What to produce: Only the lines from the start of the data through the line containing "In case of using parametric" should be written out, exactly as they are, with both ends included and the pictures left out.
Extracted data: Begin
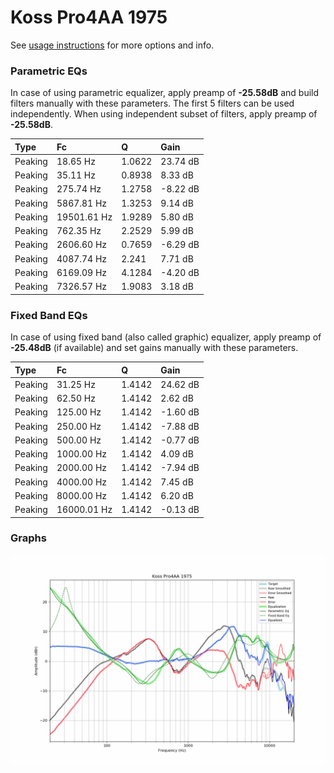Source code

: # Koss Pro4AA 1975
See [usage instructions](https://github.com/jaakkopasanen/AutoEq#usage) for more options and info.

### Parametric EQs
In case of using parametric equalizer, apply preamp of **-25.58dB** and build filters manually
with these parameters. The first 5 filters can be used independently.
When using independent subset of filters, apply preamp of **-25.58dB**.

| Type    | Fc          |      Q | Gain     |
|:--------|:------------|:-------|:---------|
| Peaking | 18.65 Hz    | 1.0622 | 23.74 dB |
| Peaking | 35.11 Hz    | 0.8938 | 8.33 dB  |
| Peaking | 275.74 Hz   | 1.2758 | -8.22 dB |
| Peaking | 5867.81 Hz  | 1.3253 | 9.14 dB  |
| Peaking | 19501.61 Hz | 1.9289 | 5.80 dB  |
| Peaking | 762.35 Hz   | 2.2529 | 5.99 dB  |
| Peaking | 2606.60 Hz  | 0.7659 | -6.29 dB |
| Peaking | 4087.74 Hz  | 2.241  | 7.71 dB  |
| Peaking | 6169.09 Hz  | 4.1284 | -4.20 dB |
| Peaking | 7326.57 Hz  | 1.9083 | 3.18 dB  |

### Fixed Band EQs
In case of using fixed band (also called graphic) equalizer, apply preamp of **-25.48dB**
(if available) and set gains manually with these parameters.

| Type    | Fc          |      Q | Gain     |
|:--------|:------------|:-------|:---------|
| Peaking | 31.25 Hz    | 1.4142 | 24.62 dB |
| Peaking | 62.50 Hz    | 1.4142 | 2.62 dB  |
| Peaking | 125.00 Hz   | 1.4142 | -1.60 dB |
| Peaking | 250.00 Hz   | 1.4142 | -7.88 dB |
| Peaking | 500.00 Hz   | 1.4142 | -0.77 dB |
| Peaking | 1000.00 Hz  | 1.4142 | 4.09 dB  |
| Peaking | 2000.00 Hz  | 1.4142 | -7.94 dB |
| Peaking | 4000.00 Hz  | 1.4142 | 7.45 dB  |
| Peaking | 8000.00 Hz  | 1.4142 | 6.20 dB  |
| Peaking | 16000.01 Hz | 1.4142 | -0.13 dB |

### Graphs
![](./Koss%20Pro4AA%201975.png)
Extracted data: End
Written response:
Source code

: # Koss Pro4AA 1975
See [usage instructions](https://github.com/jaakkopasanen/AutoEq#usage) for more options and info.

### Parametric EQs
In case of using parametric equalizer, apply preamp of **-25.58dB** and build filters manually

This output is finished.